As indicated in an earlier SAMHSA report, Substance Abuse Treatment Admissions Involving Abuse of Pain Relievers: 1998 and 2008, the treatment admission rate for opiates other than heroin (mainly narcotic pain relievers) rose 345 percent nationwide during these 11 years. The new study shows that increased admissions for pain reliever abuse occurred in every region of the nation and were highest in the New England (Conn., Mass., Maine, N.H., R.I. and Vt.) and the East South Central states (Ala., Ky., Miss. and Tenn.).
The new study provided mixed news concerning heroin -- nationwide the rate of heroin admissions dropped by 3 percent from 1998 to 2008, but this drop was not uniform and in many states the levels have actually risen. Heroin treatment admission rates were consistently highest in the New England and Middle Atlantic states.

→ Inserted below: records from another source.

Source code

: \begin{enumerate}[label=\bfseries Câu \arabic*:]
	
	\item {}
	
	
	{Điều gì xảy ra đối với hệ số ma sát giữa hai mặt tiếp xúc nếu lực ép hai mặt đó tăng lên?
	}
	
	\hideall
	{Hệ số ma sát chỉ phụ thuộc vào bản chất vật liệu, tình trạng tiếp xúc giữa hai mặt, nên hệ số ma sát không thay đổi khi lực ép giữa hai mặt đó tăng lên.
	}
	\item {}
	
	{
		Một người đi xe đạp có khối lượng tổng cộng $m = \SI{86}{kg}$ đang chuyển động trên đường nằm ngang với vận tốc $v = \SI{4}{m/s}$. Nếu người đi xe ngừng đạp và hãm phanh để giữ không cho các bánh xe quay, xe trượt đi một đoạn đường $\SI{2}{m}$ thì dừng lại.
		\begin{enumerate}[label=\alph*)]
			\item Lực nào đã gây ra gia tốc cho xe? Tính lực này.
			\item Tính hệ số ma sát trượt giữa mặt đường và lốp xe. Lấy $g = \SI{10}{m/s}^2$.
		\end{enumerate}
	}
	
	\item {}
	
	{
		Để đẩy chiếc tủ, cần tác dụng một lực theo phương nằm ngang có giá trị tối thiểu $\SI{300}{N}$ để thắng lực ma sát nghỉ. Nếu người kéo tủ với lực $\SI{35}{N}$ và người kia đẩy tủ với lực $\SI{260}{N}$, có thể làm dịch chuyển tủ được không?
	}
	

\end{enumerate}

"Drug addiction is a disease that requires the same kind of evidence-based, public health remedies called for with any chronic disease," said Gil Kerlikowske, Director of National Drug Control Policy. "This substantial rise in drug treatment admissions for illicit drugs, particularly for marijuana and misuse of prescription drugs, shines a necessary spotlight on these problems and the need for early intervention, treatment, and recovery support services for those affected by these disorders. That is why the Obama Administration has requested an increase of $137 million for FY 2011 to expand access for drug treatment programs across the United States."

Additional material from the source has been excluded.